Sites of complex fractionated atrial electrograms (CFAE) and dominant frequency (DF) have been implicated in maintaining atrial fibrillation (AF); however, their relationship is poorly understood.Methods and Results
Twenty patients underwent biatrial high-density contact mapping (507 ± 150 points/patient) during AF. CFAE were characterized using software to quantify electrogram complexity (CFE-mean). Spectral analysis determined the frequency with greatest power and sites of high DF with a frequency gradient. CFE-mean was higher (less fractionated) for right compared with left atria (P < 0.001) and in paroxysmal compared with persistent AF (P < 0.001).
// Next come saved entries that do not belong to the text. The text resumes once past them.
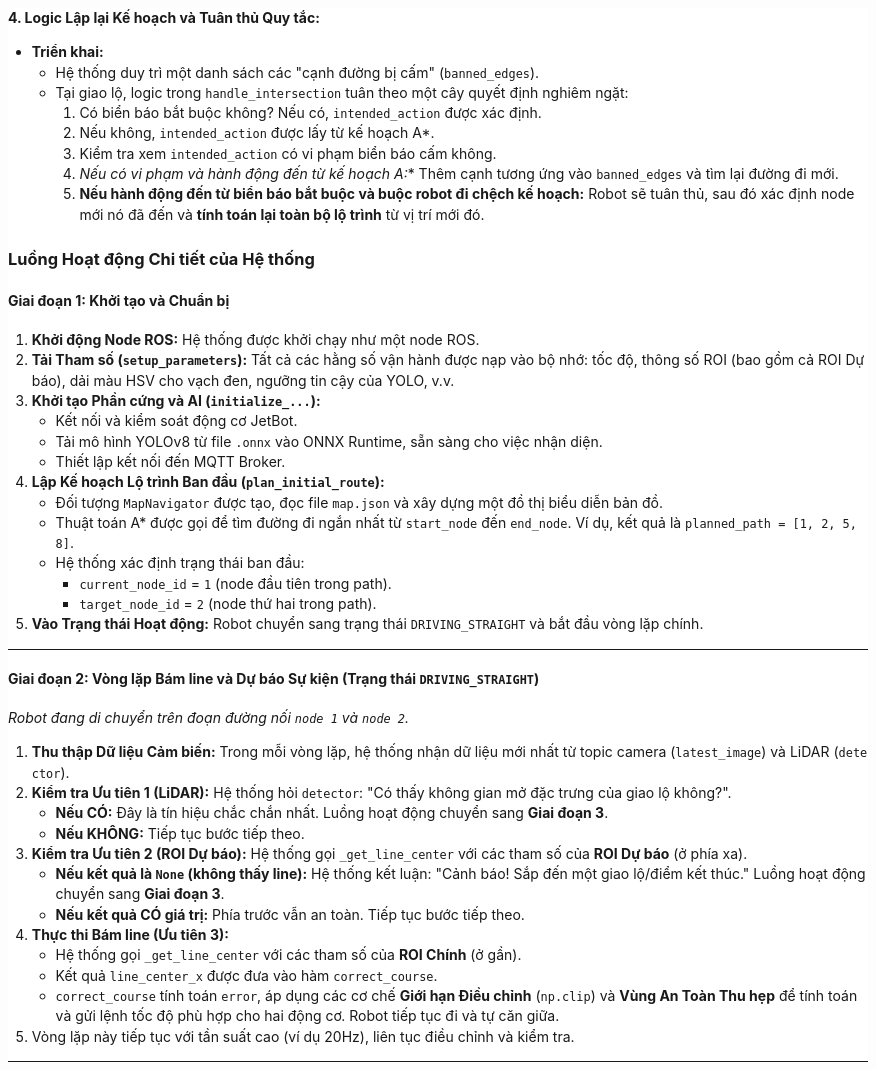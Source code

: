 **4. Logic Lập lại Kế hoạch và Tuân thủ Quy tắc:**
*   **Triển khai:**
    *   Hệ thống duy trì một danh sách các "cạnh đường bị cấm" (`banned_edges`).
    *   Tại giao lộ, logic trong `handle_intersection` tuân theo một cây quyết định nghiêm ngặt:
        1.  Có biển báo bắt buộc không? Nếu có, `intended_action` được xác định.
        2.  Nếu không, `intended_action` được lấy từ kế hoạch A*.
        3.  Kiểm tra xem `intended_action` có vi phạm biển báo cấm không.
        4.  **Nếu có vi phạm và hành động đến từ kế hoạch A*:** Thêm cạnh tương ứng vào `banned_edges` và tìm lại đường đi mới.
        5.  **Nếu hành động đến từ biển báo bắt buộc và buộc robot đi chệch kế hoạch:** Robot sẽ tuân thủ, sau đó xác định node mới nó đã đến và **tính toán lại toàn bộ lộ trình** từ vị trí mới đó.


### **Luồng Hoạt động Chi tiết của Hệ thống**

#### Giai đoạn 1: Khởi tạo và Chuẩn bị

1.  **Khởi động Node ROS:** Hệ thống được khởi chạy như một node ROS.
2.  **Tải Tham số (`setup_parameters`):** Tất cả các hằng số vận hành được nạp vào bộ nhớ: tốc độ, thông số ROI (bao gồm cả ROI Dự báo), dải màu HSV cho vạch đen, ngưỡng tin cậy của YOLO, v.v.
3.  **Khởi tạo Phần cứng và AI (`initialize_...`):**
    *   Kết nối và kiểm soát động cơ JetBot.
    *   Tải mô hình YOLOv8 từ file `.onnx` vào ONNX Runtime, sẵn sàng cho việc nhận diện.
    *   Thiết lập kết nối đến MQTT Broker.
4.  **Lập Kế hoạch Lộ trình Ban đầu (`plan_initial_route`):**
    *   Đối tượng `MapNavigator` được tạo, đọc file `map.json` và xây dựng một đồ thị biểu diễn bản đồ.
    *   Thuật toán A* được gọi để tìm đường đi ngắn nhất từ `start_node` đến `end_node`. Ví dụ, kết quả là `planned_path = [1, 2, 5, 8]`.
    *   Hệ thống xác định trạng thái ban đầu:
        *   `current_node_id` = `1` (node đầu tiên trong path).
        *   `target_node_id` = `2` (node thứ hai trong path).
5.  **Vào Trạng thái Hoạt động:** Robot chuyển sang trạng thái `DRIVING_STRAIGHT` và bắt đầu vòng lặp chính.

---

#### Giai đoạn 2: Vòng lặp Bám line và Dự báo Sự kiện (Trạng thái `DRIVING_STRAIGHT`)

*Robot đang di chuyển trên đoạn đường nối `node 1` và `node 2`.*

1.  **Thu thập Dữ liệu Cảm biến:** Trong mỗi vòng lặp, hệ thống nhận dữ liệu mới nhất từ topic camera (`latest_image`) và LiDAR (`detector`).
2.  **Kiểm tra Ưu tiên 1 (LiDAR):** Hệ thống hỏi `detector`: "Có thấy không gian mở đặc trưng của giao lộ không?".
    *   **Nếu CÓ:** Đây là tín hiệu chắc chắn nhất. Luồng hoạt động chuyển sang **Giai đoạn 3**.
    *   **Nếu KHÔNG:** Tiếp tục bước tiếp theo.
3.  **Kiểm tra Ưu tiên 2 (ROI Dự báo):** Hệ thống gọi `_get_line_center` với các tham số của **ROI Dự báo** (ở phía xa).
    *   **Nếu kết quả là `None` (không thấy line):** Hệ thống kết luận: "Cảnh báo! Sắp đến một giao lộ/điểm kết thúc." Luồng hoạt động chuyển sang **Giai đoạn 3**.
    *   **Nếu kết quả CÓ giá trị:** Phía trước vẫn an toàn. Tiếp tục bước tiếp theo.
4.  **Thực thi Bám line (Ưu tiên 3):**
    *   Hệ thống gọi `_get_line_center` với các tham số của **ROI Chính** (ở gần).
    *   Kết quả `line_center_x` được đưa vào hàm `correct_course`.
    *   `correct_course` tính toán `error`, áp dụng các cơ chế **Giới hạn Điều chỉnh** (`np.clip`) và **Vùng An Toàn Thu hẹp** để tính toán và gửi lệnh tốc độ phù hợp cho hai động cơ. Robot tiếp tục đi và tự căn giữa.
5.  Vòng lặp này tiếp tục với tần suất cao (ví dụ 20Hz), liên tục điều chỉnh và kiểm tra.

---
DF was lower for right compared with left atria (P = 0.02) and in paroxysmal compared with persistent AF (P < 0.001). There was significant regional variation in DF in paroxysmal (P < 0.001) but not persistent AF. Highest DF points clustered together with 5.2 ± 1.7 clusters/patient. Correlation between CFE-mean and DF was poor on a point-by-point basis (r = −0.17, P < 0.001), but moderate on an individual basis (r = −0.50, P = 0.03). Exploration of their spatial relationship demonstrated CFAE areas in close proximity (median 5 mm, IQR 2–10) to high DF sites; within 10 mm in 80% and 10–20 mm in 10%. Simultaneous activation mapping at these sites further supports this observation.Conclusion
Greater fractionation and higher DF are seen in persistent AF and left atria during AF. Preferential areas of high DF are observed in paroxysmal but not persistent AF. CFAE and DF correlate within an individual but not point-by-point. Exploration of their spatial relationship demonstrates CFAE in areas adjacent to high DF, and this is supported by activation mapping at these sites.